ISSN 2410-955X - An International Biannual Journal
Management of Systemic Lupus Erythematosus complicated with Refractory Immune Thrombocytopenic Purpura and Pulmonary Artery Hypertension
Jifumbe Mkandawire 1, Tong Su 1, Zhibo Wu 2, Yamei Zhang 1, Yan Liu 1, Xiaoyan Chu 1, Zhiliang Fu 1, Wenwen Zhang 1, Haixia Wu 3, Guiqing Lu 1*
1 Department of Dermatology, BenQ Medical Center, The Affiliated BenQ Hospital of Nanjing Medical University, Nanjing 210019, Jiangsu, China
2 Department of Dermatology, Friendship Plastic Surgery Hospital, Nanjing Medical University, Nanjing, P.R. China
3 Department of Plastic surgery, BenQ Medical Center, The Affiliated BenQ Hospital of Nanjing Medical University, Nanjing 210019, Jiangsu, China
The coexistence of immune thrombocytopenia (ITP) and pulmonary artery hypertension (PAH) is rarely observed as the initial manifestation of systemic lupus erythematosus (SLE), often leading to delayed diagnosis and poor outcome.
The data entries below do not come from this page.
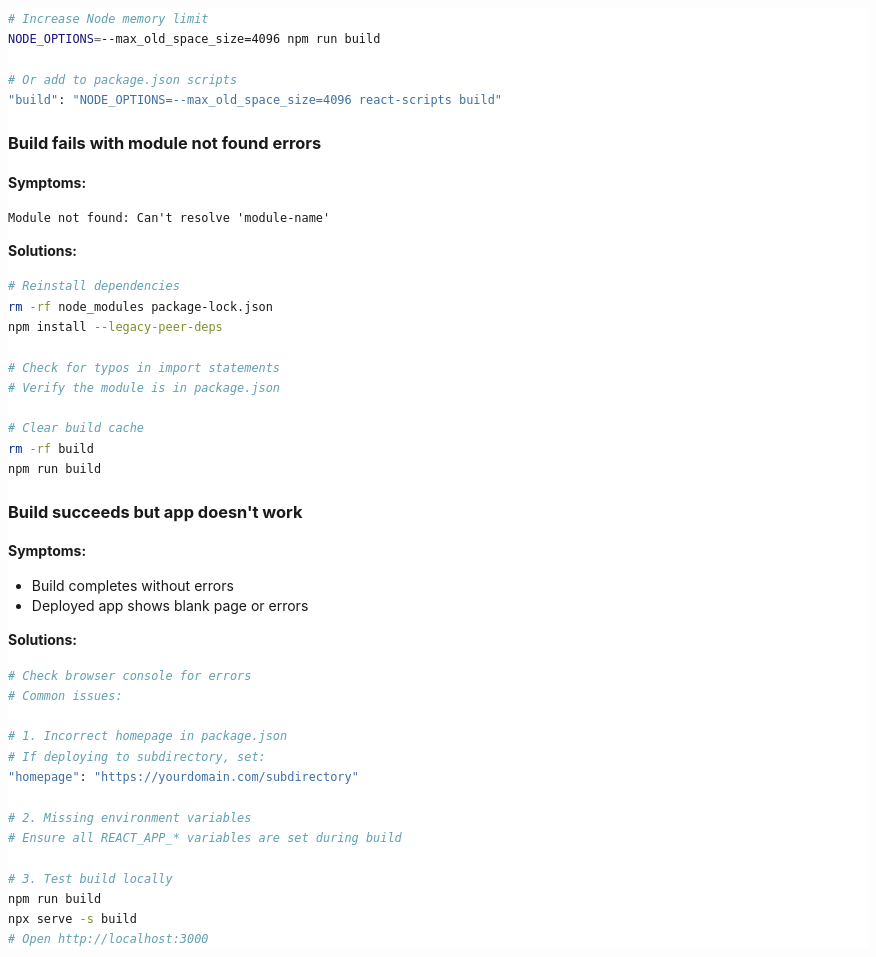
 ```bash
# Increase Node memory limit
NODE_OPTIONS=--max_old_space_size=4096 npm run build

# Or add to package.json scripts
"build": "NODE_OPTIONS=--max_old_space_size=4096 react-scripts build"
```

### Build fails with module not found errors

**Symptoms:**

```
Module not found: Can't resolve 'module-name'
```

**Solutions:**

```bash
# Reinstall dependencies
rm -rf node_modules package-lock.json
npm install --legacy-peer-deps

# Check for typos in import statements
# Verify the module is in package.json

# Clear build cache
rm -rf build
npm run build
```

### Build succeeds but app doesn't work

**Symptoms:**

- Build completes without errors
- Deployed app shows blank page or errors

**Solutions:**

```bash
# Check browser console for errors
# Common issues:

# 1. Incorrect homepage in package.json
# If deploying to subdirectory, set:
"homepage": "https://yourdomain.com/subdirectory"

# 2. Missing environment variables
# Ensure all REACT_APP_* variables are set during build

# 3. Test build locally
npm run build
npx serve -s build
# Open http://localhost:3000
```
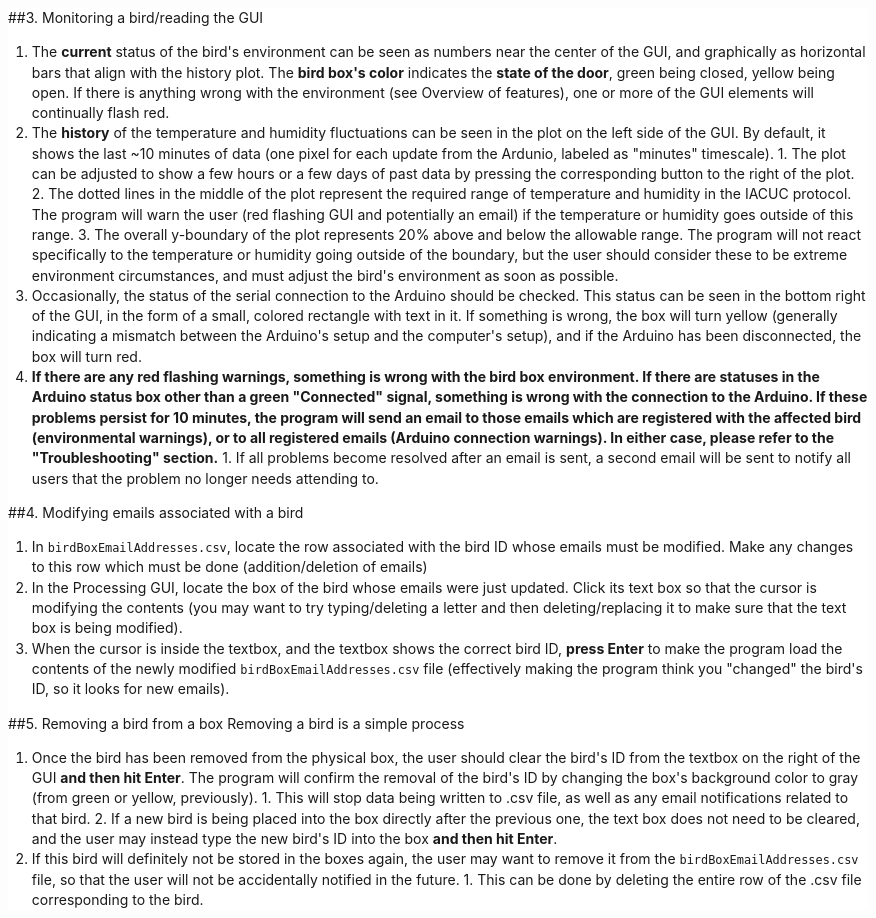 ##3. Monitoring a bird/reading the GUI
  1. The **current** status of the bird's environment can be seen as numbers near the center of the GUI, and graphically as horizontal bars that align with the history plot.  The **bird box's color** indicates the **state of the door**, green being closed, yellow being open.  If there is anything wrong with the environment (see Overview of features), one or more of the GUI elements will continually flash red.
  2. The **history** of the temperature and humidity fluctuations can be seen in the plot on the left side of the GUI.  By default, it shows the last ~10 minutes of data (one pixel for each update from the Ardunio, labeled as "minutes" timescale).
    1. The plot can be adjusted to show a few hours or a few days of past data by pressing the corresponding button to the right of the plot.
    2. The dotted lines in the middle of the plot represent the required range of temperature and humidity in the IACUC protocol.  The program will warn the user (red flashing GUI and potentially an email) if the temperature or humidity goes outside of this range.
    3. The overall y-boundary of the plot represents 20% above and below the allowable range.  The program will not react specifically to the temperature or humidity going outside of the boundary, but the user should consider these to be extreme environment circumstances, and must adjust the bird's environment as soon as possible.
  3. Occasionally, the status of the serial connection to the Arduino should be checked.  This status can be seen in the bottom right of the GUI, in the form of a small, colored rectangle with text in it.  If something is wrong, the box will turn yellow (generally indicating a mismatch between the Arduino's setup and the computer's setup), and if the Arduino has been disconnected, the box will turn red.
  4. **If there are any red flashing warnings, something is wrong with the bird box environment.  If there are statuses in the Arduino status box other than a green "Connected" signal, something is wrong with the connection to the Arduino.  If these problems persist for 10 minutes, the program will send an email to those emails which are registered with the affected bird (environmental warnings), or to all registered emails (Arduino connection warnings). In either case, please refer to the "Troubleshooting" section.**
    1. If all problems become resolved after an email is sent, a second email will be sent to notify all users that the problem no longer needs attending to.

##4. Modifying emails associated with a bird
  1. In `birdBoxEmailAddresses.csv`, locate the row associated with the bird ID whose emails must be modified.  Make any changes to this row which must be done (addition/deletion of emails)
  2. In the Processing GUI, locate the box of the bird whose emails were just updated.  Click its text box so that the cursor is modifying the contents (you may want to try typing/deleting a letter and then deleting/replacing it to make sure that the text box is being modified).
  3. When the cursor is inside the textbox, and the textbox shows the correct bird ID, **press Enter** to make the program load the contents of the newly modified `birdBoxEmailAddresses.csv` file (effectively making the program think you "changed" the bird's ID, so it looks for new emails).

##5. Removing a bird from a box
Removing a bird is a simple process
  1. Once the bird has been removed from the physical box, the user should clear the bird's ID from the textbox on the right of the GUI **and then hit Enter**.  The program will confirm the removal of the bird's ID by changing the box's background color to gray (from green or yellow, previously).
    1. This will stop data being written to .csv file, as well as any email notifications related to that bird.
    2. If a new bird is being placed into the box directly after the previous one, the text box does not need to be cleared, and the user may instead type the new bird's ID into the box **and then hit Enter**.
  2. If this bird will definitely not be stored in the boxes again, the user may want to remove it from the `birdBoxEmailAddresses.csv` file, so that the user will not be accidentally notified in the future.
    1. This can be done by deleting the entire row of the .csv file corresponding to the bird.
We presented the case of an 18-year-old female of Asian origin with severe ITP and PAH as the initial manifestation of SLE. The patient was successfully treated with a combination of methylprednisolone, mycophenolate mofetil, sildenafil, and vinca alkaloid (vincristine). This case provided the opportunity to increase awareness of an uncommon association between SLE complicated with ITP and PAH and suggest a positive impact of early diagnosis and appropriate treatment on the patient's outcome. The use of vincristine was considered as per the guideline on refractory ITP before referral for splenectomy.